Here's a jig I found on Youtube that helped me make picture frames. Very effective and cheap to make :thumbsup:


----------



## frankp

Is this for assembly or what?


----------



## Kenbo

I used to have one something like this Frank. It is for glue up and assembly. As the wing nut in the center is tightened, it draws in all 4 corners of the frame for a nice tight clamping. I've never seen one that was hand made before. Nice job.
Ken


----------



## bikeshooter

frankp said:


> Is this for assembly or what?


Could not find the clip of how it's made - should be self-explanatory. Here's a 30 second clip of one is use.

[http://www.youtube.com/watch?v=EGAKIVe-IaY]


----------



## bikeshooter

I going to make a couple more of these with the holes in the legs a little closer together. 

Folks, if <i>I</i> can make frames using this jig <i>anyone</i> can.


----------



## jlhaslip

Youtube of the construction of this jig.


----------



## bikeshooter

jlhaslip said:


> Youtube of the construction of this jig.
> 
> YouTube - How to Make a Picture Frame Clamping Device


Yep that's the one. Thanks


----------



## frankp

bikeshooter said:


> Could not find the clip of how it's made - should be self-explanatory. Here's a 30 second clip of one is use.
> 
> [http://www.youtube.com/watch?v=EGAKIVe-IaY]

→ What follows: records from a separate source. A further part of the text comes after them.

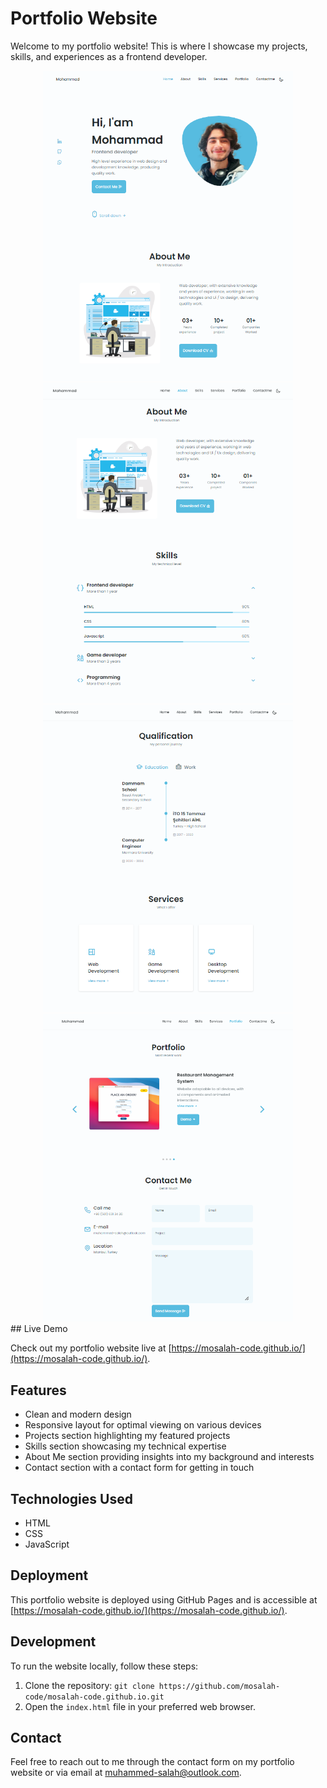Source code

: # Portfolio Website

Welcome to my portfolio website! This is where I showcase my projects, skills, and experiences as a frontend developer.


<div align="center">
  <img src="images/picture1.png" alt="" width="400" />
  <img src="images/picture2.png" alt="" width="400" />
</div>
<div align="center">
  <img src="images/picture3.png" alt="" width="400" />
  <img src="images/picture4.png" alt="" width="400" />
</div>
## Live Demo

Check out my portfolio website live at [https://mosalah-code.github.io/](https://mosalah-code.github.io/).

## Features

- Clean and modern design
- Responsive layout for optimal viewing on various devices
- Projects section highlighting my featured projects
- Skills section showcasing my technical expertise
- About Me section providing insights into my background and interests
- Contact section with a contact form for getting in touch

## Technologies Used

- HTML
- CSS
- JavaScript

## Deployment

This portfolio website is deployed using GitHub Pages and is accessible at [https://mosalah-code.github.io/](https://mosalah-code.github.io/).

## Development

To run the website locally, follow these steps:

1. Clone the repository: `git clone https://github.com/mosalah-code/mosalah-code.github.io.git`
2. Open the `index.html` file in your preferred web browser.

## Contact

Feel free to reach out to me through the contact form on my portfolio website or via email at [muhammed-salah@outlook.com](mailto:muhammed-salah@outlook.com).
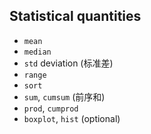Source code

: ## Statistical quantities
- `mean`
- `median`
- `std` deviation (标准差)
- `range`
- `sort`
- `sum`, `cumsum` (前序和)
- `prod`, `cumprod`
- `boxplot`, `hist` (optional)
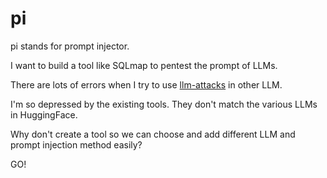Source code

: # pi
pi stands for prompt injector.

I want to build a tool like SQLmap to pentest the prompt of LLMs.

There are lots of errors when I try to use [llm-attacks](https://github.com/llm-attacks/llm-attacks) in other LLM.

I'm so depressed by the existing tools. They don't match the various LLMs in HuggingFace.

Why don't create a tool so we can choose and add different LLM and prompt injection method easily?

GO!
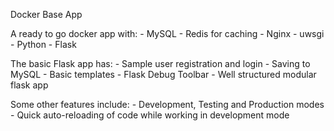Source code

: Docker Base App

A ready to go docker app with:
	- MySQL
	- Redis for caching
	- Nginx
	- uwsgi
	- Python
	- Flask

The basic Flask app has:
	- Sample user registration and login
	- Saving to MySQL
	- Basic templates
	- Flask Debug Toolbar
	- Well structured modular flask app

Some other features include:
	- Development, Testing and Production modes
	- Quick auto-reloading of code while working in development mode
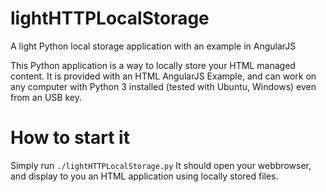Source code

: lightHTTPLocalStorage
=====================

A light Python local storage application with an example in AngularJS

This Python application is a way to locally store your HTML managed content. It is provided with an HTML AngularJS Example, and can work on any computer with Python 3 installed (tested with Ubuntu, Windows) even from an USB key.


How to start it
===============

Simply run `./lightHTTPLocalStorage.py`
It should open your webbrowser, and display to you an HTML application using locally stored files.
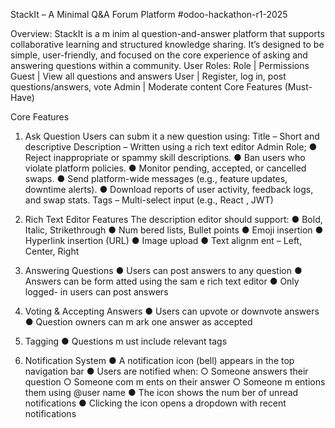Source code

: StackIt – A Minimal Q&A Forum Platform
#odoo-hackathon-r1-2025

Overview:
StackIt is a m inim al question-and-answer platform that supports collaborative learning and structured knowledge sharing. It’s designed to be simple, user-friendly, and focused on the core experience of asking and answering questions within a community.
User Roles:
Role      |       Permissions
Guest     |       View all questions and answers
User      |       Register, log in, post questions/answers, vote
Admin     |      Moderate content
Core Features (Must-Have)

Core Features
1. Ask Question
Users can subm it a new question using:
Title – Short and descriptive
Description – Written using a rich text editor
Admin Role;
● Reject inappropriate or spammy skill descriptions.
● Ban users who violate platform policies.
● Monitor pending, accepted, or cancelled swaps.
● Send platform-wide messages (e.g., feature updates, downtime alerts).
● Download reports of user activity, feedback logs, and swap stats.
Tags – Multi-select input (e.g., React , JWT)

2. Rich Text Editor Features
The description editor should support:
● Bold, Italic, Strikethrough
● Num bered lists, Bullet points
● Emoji insertion
● Hyperlink insertion (URL)
● Image upload
● Text alignm ent – Left, Center, Right

3. Answering Questions
● Users can post answers to any question
● Answers can be form atted using the sam e rich text editor
● Only logged- in users can post answers

4. Voting & Accepting Answers
● Users can upvote or downvote answers
● Question owners can m ark one answer as accepted

5. Tagging
● Questions m ust include relevant tags

6. Notification System
● A notification icon (bell) appears in the top navigation bar
● Users are notified when:
  ○ Someone answers their question
  ○ Someone com m ents on their answer
  ○ Someone m entions them using @user name
● The icon shows the num ber of unread notifications
● Clicking the icon opens a dropdown with recent notifications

How it is made is definitely self explanatory, I was trying to clarify what its use is. The only thing I could come up with was assembly...


----------



## jlhaslip

The one thing that I think I'd change from the video is to reverse the centre blocks so that the jig lays flatter on the work bench.
As he has assembled it, the centre is 3/4" higher than the arms and might impose a force onto the frame which skews the picture frame.

I have not built this jig yet, so maybe it works fine. Just something that caught my eye.


----------



## bikeshooter

jlhaslip said:


> The one thing that I think I'd change from the video is to reverse the centre blocks so that the jig lays flatter on the work bench.
> As he has assembled it, the centre is 3/4" higher than the arms and might impose a force onto the frame which skews the picture frame.
> 
> I have not built this jig yet, so maybe it works fine. Just something that caught my eye.


I put the center screw block on top of what I built for just that reason.

I forgot to mention in the first post to stick a small piece of wax paper under the corners to catch any glue drips.


----------



## jlhaslip

Just reviewed your pictures in the Opening Post and noticed that you did that. 

I'll try to stay awake next time... :lol:


----------



## Rob

If your miters are perfect, all you need is a rubber band.


----------